____ AVAILABLE DATA

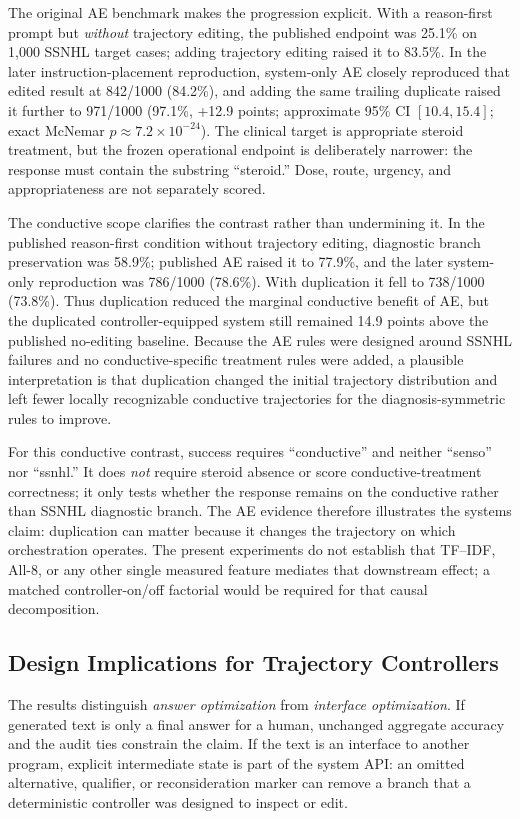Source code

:\documentclass[10pt]{article}
\begin{document}
The original AE benchmark makes the progression explicit. With a reason-first prompt but \emph{without} trajectory editing, the published endpoint was 25.1\% on 1,000 SSNHL target cases; adding trajectory editing raised it to 83.5\%. In the later instruction-placement reproduction, system-only AE closely reproduced that edited result at 842/1000 (84.2\%), and adding the same trailing duplicate raised it further to 971/1000 (97.1\%, +12.9 points; approximate 95\% CI $[10.4,15.4]$; exact McNemar $p\approx7.2\times10^{-24}$). The clinical target is appropriate steroid treatment, but the frozen operational endpoint is deliberately narrower: the response must contain the substring ``steroid.'' Dose, route, urgency, and appropriateness are not separately scored.

The conductive scope clarifies the contrast rather than undermining it. In the published reason-first condition without trajectory editing, diagnostic branch preservation was 58.9\%; published AE raised it to 77.9\%, and the later system-only reproduction was 786/1000 (78.6\%). With duplication it fell to 738/1000 (73.8\%). Thus duplication reduced the marginal conductive benefit of AE, but the duplicated controller-equipped system still remained 14.9 points above the published no-editing baseline. Because the AE rules were designed around SSNHL failures and no conductive-specific treatment rules were added, a plausible interpretation is that duplication changed the initial trajectory distribution and left fewer locally recognizable conductive trajectories for the diagnosis-symmetric rules to improve.

For this conductive contrast, success requires ``conductive'' and neither ``senso'' nor ``ssnhl.'' It does \emph{not} require steroid absence or score conductive-treatment correctness; it only tests whether the response remains on the conductive rather than SSNHL diagnostic branch. The AE evidence therefore illustrates the systems claim: duplication can matter because it changes the trajectory on which orchestration operates. The present experiments do not establish that TF--IDF, All-8, or any other single measured feature mediates that downstream effect; a matched controller-on/off factorial would be required for that causal decomposition.

\subsection{Design Implications for Trajectory Controllers}
The results distinguish \emph{answer optimization} from \emph{interface optimization}. If generated text is only a final answer for a human, unchanged aggregate accuracy and the audit ties constrain the claim. If the text is an interface to another program, explicit intermediate state is part of the system API: an omitted alternative, qualifier, or reconsideration marker can remove a branch that a deterministic controller was designed to inspect or edit.
\end{document}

________

TASK GOAL: Set down the entries above word for word, but drop any image.

EXERCISE OUTPUT:
Source code

:\documentclass[10pt]{article}
\begin{document}
The original AE benchmark makes the progression explicit. With a reason-first prompt but \emph{without} trajectory editing, the published endpoint was 25.1\% on 1,000 SSNHL target cases; adding trajectory editing raised it to 83.5\%. In the later instruction-placement reproduction, system-only AE closely reproduced that edited result at 842/1000 (84.2\%), and adding the same trailing duplicate raised it further to 971/1000 (97.1\%, +12.9 points; approximate 95\% CI $[10.4,15.4]$; exact McNemar $p\approx7.2\times10^{-24}$). The clinical target is appropriate steroid treatment, but the frozen operational endpoint is deliberately narrower: the response must contain the substring ``steroid.'' Dose, route, urgency, and appropriateness are not separately scored.

The conductive scope clarifies the contrast rather than undermining it. In the published reason-first condition without trajectory editing, diagnostic branch preservation was 58.9\%; published AE raised it to 77.9\%, and the later system-only reproduction was 786/1000 (78.6\%). With duplication it fell to 738/1000 (73.8\%). Thus duplication reduced the marginal conductive benefit of AE, but the duplicated controller-equipped system still remained 14.9 points above the published no-editing baseline. Because the AE rules were designed around SSNHL failures and no conductive-specific treatment rules were added, a plausible interpretation is that duplication changed the initial trajectory distribution and left fewer locally recognizable conductive trajectories for the diagnosis-symmetric rules to improve.

For this conductive contrast, success requires ``conductive'' and neither ``senso'' nor ``ssnhl.'' It does \emph{not} require steroid absence or score conductive-treatment correctness; it only tests whether the response remains on the conductive rather than SSNHL diagnostic branch. The AE evidence therefore illustrates the systems claim: duplication can matter because it changes the trajectory on which orchestration operates. The present experiments do not establish that TF--IDF, All-8, or any other single measured feature mediates that downstream effect; a matched controller-on/off factorial would be required for that causal decomposition.

\subsection{Design Implications for Trajectory Controllers}
The results distinguish \emph{answer optimization} from \emph{interface optimization}. If generated text is only a final answer for a human, unchanged aggregate accuracy and the audit ties constrain the claim. If the text is an interface to another program, explicit intermediate state is part of the system API: an omitted alternative, qualifier, or reconsideration marker can remove a branch that a deterministic controller was designed to inspect or edit.
\end{document}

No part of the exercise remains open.